Für mich als Jungkoch war es eine enorme Chance, neue Impulse zu bekommen. René Redzepi und sein Team erfinden sich stetig neu und stellen übliche Kochtechniken auf den Kopf. Auch die exotischen Zutaten aus Südamerika faszinieren mich. Ich habe ja eine dominikanische Herkunft, reiste ein Jahr durch Südamerika und war Praktikant im «Pujol» (Restaurant in Mexico City, aktuelle Nummer 20 auf «World’s 50 Best»). Ich wusste: Die Vermählung dieser zwei Komponenten würde nur während der zwei Monate von «Noma Mexico» existieren. Also wollte ich dabei sein.
Das «Noma Mexico» war bei den Gästen überaus begehrt, die Tische durchgehend ausgebucht. Wie schwierig war es für Sie, diesen «Studienplatz» zu bekommen?

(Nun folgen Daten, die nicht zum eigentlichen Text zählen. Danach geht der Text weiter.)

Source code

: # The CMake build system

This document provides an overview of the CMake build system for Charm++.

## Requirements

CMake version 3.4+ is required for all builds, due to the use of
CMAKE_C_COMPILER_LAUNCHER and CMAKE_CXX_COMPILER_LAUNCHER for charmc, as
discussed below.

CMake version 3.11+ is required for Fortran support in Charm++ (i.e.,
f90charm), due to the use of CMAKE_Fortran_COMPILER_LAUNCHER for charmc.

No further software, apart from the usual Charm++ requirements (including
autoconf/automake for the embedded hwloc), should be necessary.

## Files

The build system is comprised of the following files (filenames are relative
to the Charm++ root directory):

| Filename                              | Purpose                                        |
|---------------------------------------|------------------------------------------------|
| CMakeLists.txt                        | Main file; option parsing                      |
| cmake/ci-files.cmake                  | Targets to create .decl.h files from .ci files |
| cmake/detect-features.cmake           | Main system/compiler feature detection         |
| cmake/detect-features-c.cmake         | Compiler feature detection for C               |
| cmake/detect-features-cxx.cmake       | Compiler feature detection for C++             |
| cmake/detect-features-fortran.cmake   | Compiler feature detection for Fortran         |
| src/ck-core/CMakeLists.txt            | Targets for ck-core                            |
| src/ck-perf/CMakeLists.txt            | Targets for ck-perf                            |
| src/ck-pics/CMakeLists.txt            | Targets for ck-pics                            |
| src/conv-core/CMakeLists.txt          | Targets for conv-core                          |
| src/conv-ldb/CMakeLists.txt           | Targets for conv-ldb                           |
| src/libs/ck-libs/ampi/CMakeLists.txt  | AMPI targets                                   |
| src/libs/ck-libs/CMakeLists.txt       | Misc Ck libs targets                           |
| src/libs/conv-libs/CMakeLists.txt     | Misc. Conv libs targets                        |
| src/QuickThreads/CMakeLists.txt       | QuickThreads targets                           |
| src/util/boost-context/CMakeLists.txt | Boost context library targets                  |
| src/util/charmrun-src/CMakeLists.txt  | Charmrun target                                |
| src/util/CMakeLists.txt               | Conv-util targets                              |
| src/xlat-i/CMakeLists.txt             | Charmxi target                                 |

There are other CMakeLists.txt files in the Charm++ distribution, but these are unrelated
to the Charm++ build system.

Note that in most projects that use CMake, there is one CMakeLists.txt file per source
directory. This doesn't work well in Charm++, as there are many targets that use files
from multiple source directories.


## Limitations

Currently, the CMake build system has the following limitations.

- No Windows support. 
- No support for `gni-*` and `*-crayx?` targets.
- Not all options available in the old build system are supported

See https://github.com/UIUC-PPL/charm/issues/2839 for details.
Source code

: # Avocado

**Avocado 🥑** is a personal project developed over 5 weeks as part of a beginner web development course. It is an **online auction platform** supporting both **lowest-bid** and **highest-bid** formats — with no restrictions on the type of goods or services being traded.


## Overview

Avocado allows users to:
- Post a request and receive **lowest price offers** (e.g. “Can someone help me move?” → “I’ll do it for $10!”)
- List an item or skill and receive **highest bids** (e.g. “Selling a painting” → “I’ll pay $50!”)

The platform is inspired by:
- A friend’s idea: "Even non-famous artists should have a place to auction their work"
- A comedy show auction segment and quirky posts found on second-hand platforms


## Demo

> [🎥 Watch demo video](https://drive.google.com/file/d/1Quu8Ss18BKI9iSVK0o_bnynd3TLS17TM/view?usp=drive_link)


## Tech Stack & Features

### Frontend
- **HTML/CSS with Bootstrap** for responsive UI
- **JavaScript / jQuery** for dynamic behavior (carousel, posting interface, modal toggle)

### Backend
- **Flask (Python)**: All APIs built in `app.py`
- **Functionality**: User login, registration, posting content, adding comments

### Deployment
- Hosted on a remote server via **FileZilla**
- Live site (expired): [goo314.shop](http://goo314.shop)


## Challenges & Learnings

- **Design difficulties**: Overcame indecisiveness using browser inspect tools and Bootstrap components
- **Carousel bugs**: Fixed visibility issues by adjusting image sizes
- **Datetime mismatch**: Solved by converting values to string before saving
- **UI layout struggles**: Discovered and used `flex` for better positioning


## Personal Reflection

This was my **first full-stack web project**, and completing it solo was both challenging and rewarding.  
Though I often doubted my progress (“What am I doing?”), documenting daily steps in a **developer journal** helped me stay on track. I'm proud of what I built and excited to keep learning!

Diese Möglichkeit ergab sich über mehrere Ecken. Von meiner Zeit im «Pujol» kenne ich einen Koch, der meinen Lebenslauf inklusive Motivationsschreiben an jemanden weiterleitete, der ihn wiederum an einen Koch im «Noma» weitergab. Danach meldete sich die zuständige Person bei mir und alles ging ratzfatz.
Im «Noma» sind die Anforderungen an die Köche extrem hoch. Wofür waren Sie in der Küche zuständig?
Mein Tag in der Küche begann um 10 Uhr und endete um 23.30 Uhr – manchmal auch später. In den ersten fünf Wochen kümmerte ich mich um den mexikanischen Frucht-Salat à la «Noma». Dazu gehörte die Herstellung des Tamarinden-Wasser und Arbol-Chili-Öl sowie das Zuschneiden der Früchte.
Das klingt ein bisschen eintönig.
Im Gegenteil: Sobald ich mit meinen Vorbereitungen am Nachmittag durch war, konnte ich an anderen Stationen aushelfen und weitere Einblicke gewinnen. Die Gerichte im «Noma Mexico» sind nicht koch-intensiv, benötigen aber viele Arbeitsschritte. Für einzelne Gerichte arbeiten sechs bis sieben Köche während vier Stunden jeden Tag. Eine Woche lang durfte ich mit weiteren Praktikanten die Verantwortung der «Staff Meals» übernehmen. Zum Schluss wechselte ich noch meine Koch-Station und war für den «Kürbis»-Gang (Titelfoto) zuständig. Jeder Koch brachte ausserdem die Gerichte seiner jeweiligen Station selbst zum Gast und konnte ihm gleich alle Einzelheiten zum Gericht erklären.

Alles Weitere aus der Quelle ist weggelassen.